The fame of Julio Murillo had gone abroad. His name, at the head of long columns in almost every newspaper in the land, was printed in flaming red letters. He was spoken of as more of a prophet than any recorded in the Bible or any other religious book.

Helen Hinckley and Catalina Martinet both received their share of criticism, of ridicule, of praise.

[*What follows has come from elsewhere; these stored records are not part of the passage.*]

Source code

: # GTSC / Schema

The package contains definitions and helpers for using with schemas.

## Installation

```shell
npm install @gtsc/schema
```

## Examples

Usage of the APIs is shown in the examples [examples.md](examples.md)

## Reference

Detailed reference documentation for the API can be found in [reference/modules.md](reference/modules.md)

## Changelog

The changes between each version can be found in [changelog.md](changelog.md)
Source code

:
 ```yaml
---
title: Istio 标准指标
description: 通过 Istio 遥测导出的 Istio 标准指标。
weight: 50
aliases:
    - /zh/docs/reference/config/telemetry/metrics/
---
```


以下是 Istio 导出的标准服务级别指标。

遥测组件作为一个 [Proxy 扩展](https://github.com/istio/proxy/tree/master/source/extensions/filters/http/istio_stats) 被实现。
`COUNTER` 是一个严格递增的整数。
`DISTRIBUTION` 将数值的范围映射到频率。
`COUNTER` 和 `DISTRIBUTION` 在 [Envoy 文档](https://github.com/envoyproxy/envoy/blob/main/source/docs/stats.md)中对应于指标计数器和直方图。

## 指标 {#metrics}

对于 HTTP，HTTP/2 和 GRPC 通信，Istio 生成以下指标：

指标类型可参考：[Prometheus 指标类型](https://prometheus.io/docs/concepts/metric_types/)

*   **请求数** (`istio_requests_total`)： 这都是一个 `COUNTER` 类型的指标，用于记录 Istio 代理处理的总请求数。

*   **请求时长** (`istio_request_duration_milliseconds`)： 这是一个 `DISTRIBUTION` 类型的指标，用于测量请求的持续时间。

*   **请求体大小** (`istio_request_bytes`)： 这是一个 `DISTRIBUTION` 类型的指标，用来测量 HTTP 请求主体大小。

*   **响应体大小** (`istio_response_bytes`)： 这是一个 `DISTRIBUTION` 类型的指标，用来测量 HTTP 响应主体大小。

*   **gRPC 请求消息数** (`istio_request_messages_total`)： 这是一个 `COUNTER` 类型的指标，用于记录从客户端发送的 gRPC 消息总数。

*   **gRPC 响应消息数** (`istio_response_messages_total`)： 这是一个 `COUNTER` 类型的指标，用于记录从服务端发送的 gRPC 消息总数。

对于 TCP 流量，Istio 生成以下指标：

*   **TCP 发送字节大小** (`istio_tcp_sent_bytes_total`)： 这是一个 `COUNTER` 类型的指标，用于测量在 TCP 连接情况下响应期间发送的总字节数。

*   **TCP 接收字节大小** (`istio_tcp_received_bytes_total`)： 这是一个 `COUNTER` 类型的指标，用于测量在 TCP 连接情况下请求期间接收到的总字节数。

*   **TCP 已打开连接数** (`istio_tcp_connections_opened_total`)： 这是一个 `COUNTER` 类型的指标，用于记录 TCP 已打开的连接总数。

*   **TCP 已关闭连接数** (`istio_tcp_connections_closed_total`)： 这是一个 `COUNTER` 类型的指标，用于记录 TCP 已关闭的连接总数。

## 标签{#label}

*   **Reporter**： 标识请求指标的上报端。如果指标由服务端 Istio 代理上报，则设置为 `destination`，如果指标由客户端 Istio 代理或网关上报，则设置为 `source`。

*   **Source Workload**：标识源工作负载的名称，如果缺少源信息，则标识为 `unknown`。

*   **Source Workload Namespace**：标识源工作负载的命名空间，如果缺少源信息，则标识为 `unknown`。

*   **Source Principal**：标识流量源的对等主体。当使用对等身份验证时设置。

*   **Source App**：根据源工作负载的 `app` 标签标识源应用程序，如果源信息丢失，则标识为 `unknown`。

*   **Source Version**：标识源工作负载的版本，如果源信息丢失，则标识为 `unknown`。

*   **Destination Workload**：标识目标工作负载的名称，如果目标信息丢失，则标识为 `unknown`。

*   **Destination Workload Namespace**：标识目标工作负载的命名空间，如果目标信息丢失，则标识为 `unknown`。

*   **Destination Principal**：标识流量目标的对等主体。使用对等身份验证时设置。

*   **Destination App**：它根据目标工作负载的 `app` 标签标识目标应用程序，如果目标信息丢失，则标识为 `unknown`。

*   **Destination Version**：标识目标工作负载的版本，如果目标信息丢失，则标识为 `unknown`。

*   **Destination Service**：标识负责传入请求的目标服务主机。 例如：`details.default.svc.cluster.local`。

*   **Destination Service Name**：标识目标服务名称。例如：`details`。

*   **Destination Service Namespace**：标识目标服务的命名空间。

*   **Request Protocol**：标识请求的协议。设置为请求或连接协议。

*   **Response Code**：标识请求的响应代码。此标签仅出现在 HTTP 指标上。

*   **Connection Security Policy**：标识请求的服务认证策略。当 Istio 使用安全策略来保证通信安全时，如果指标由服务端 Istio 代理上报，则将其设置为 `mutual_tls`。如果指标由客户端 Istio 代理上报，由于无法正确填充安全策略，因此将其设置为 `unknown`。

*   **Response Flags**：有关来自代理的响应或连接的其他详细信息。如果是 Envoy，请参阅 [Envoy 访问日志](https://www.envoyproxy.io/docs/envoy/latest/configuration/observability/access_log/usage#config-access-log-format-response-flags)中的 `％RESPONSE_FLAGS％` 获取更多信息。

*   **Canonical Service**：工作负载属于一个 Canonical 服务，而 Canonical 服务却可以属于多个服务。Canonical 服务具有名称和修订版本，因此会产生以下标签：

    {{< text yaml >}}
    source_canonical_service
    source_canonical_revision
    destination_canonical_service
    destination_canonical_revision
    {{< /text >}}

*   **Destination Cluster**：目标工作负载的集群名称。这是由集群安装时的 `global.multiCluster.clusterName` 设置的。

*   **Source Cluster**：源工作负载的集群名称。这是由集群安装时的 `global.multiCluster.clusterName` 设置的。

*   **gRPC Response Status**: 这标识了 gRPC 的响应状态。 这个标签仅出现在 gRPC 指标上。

Catalina was caricatured in various ways, and in each she was in a different way giving “Memory Fluid” to humanity, who were grovelling at her feet and beseeching for it.

Helen Hinckley was represented in one paper as a beautiful, fair-haired, young woman, suspended high in the air, and looking down with scorn upon the awestricken people.

In another she was gliding, with Governor Lehumada, out of a door that led onto a balcony, from the second floor of the Governor’s Mansion, into space. All of these things were commented upon by the Governor, Miss Hinckley and Guillermo Gonzales as they hurried to the morgue.

Hundreds of people were on the outside, eager to see the four suicides, all of whom had been guilty of treason against the United States of America.

As the Governor and his party alighted from the strange, circular cab, the throng drew near, and it would take volumes to hold the remarks passed by them about the vehicle, the Governor as a public officer, as a scientist, and strange to say, as a lover.

Equally eager were they to catch a glimpse of Helen Hinckley, and numerous were the criticisms passed upon her—upon the woman who, if reports were true, would soon be the Governor’s wife; upon the woman who, so far as they knew, was the sole possessor of the knowledge of how to overcome the law of gravitation. It was quite evident that everybody considered the Governor, his prospective bride, and his two scientific coworkers, a queer lot.